Stored data →
◇ ◇ ◇ ◇ ◇

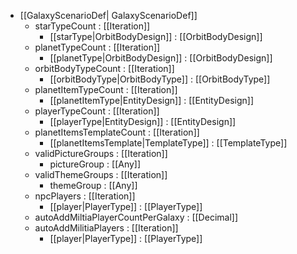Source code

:  * [[GalaxyScenarioDef| GalaxyScenarioDef]]
   * starTypeCount : [[Iteration]]
     * [[starType|OrbitBodyDesign]] : [[OrbitBodyDesign]]
   * planetTypeCount : [[Iteration]]
     * [[planetType|OrbitBodyDesign]] : [[OrbitBodyDesign]]
   * orbitBodyTypeCount : [[Iteration]]
     * [[orbitBodyType|OrbitBodyType]] : [[OrbitBodyType]]
   * planetItemTypeCount : [[Iteration]]
     * [[planetItemType|EntityDesign]] : [[EntityDesign]]
   * playerTypeCount : [[Iteration]]
     * [[playerType|EntityDesign]] : [[EntityDesign]]
   * planetItemsTemplateCount : [[Iteration]]
     * [[planetItemsTemplate|TemplateType]] : [[TemplateType]]
   * validPictureGroups : [[Iteration]]
     * pictureGroup : [[Any]]
   * validThemeGroups : [[Iteration]]
     * themeGroup : [[Any]]
   * npcPlayers : [[Iteration]]
     * [[player|PlayerType]] : [[PlayerType]]
   * autoAddMiltiaPlayerCountPerGalaxy : [[Decimal]]
   * autoAddMilitiaPlayers : [[Iteration]]
     * [[player|PlayerType]] : [[PlayerType]]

◇ ◇ ◇ ◇ ◇

Make an exact copy of each line, beginning at the one containing "[[planetItemType|EntityDesign]] : [[EntityDesign]]" and ending with the last line of the data, and of no other line.

     * [[planetItemType|EntityDesign]] : [[EntityDesign]]
   * playerTypeCount : [[Iteration]]
     * [[playerType|EntityDesign]] : [[EntityDesign]]
   * planetItemsTemplateCount : [[Iteration]]
     * [[planetItemsTemplate|TemplateType]] : [[TemplateType]]
   * validPictureGroups : [[Iteration]]
     * pictureGroup : [[Any]]
   * validThemeGroups : [[Iteration]]
     * themeGroup : [[Any]]
   * npcPlayers : [[Iteration]]
     * [[player|PlayerType]] : [[PlayerType]]
   * autoAddMiltiaPlayerCountPerGalaxy : [[Decimal]]
   * autoAddMilitiaPlayers : [[Iteration]]
     * [[player|PlayerType]] : [[PlayerType]]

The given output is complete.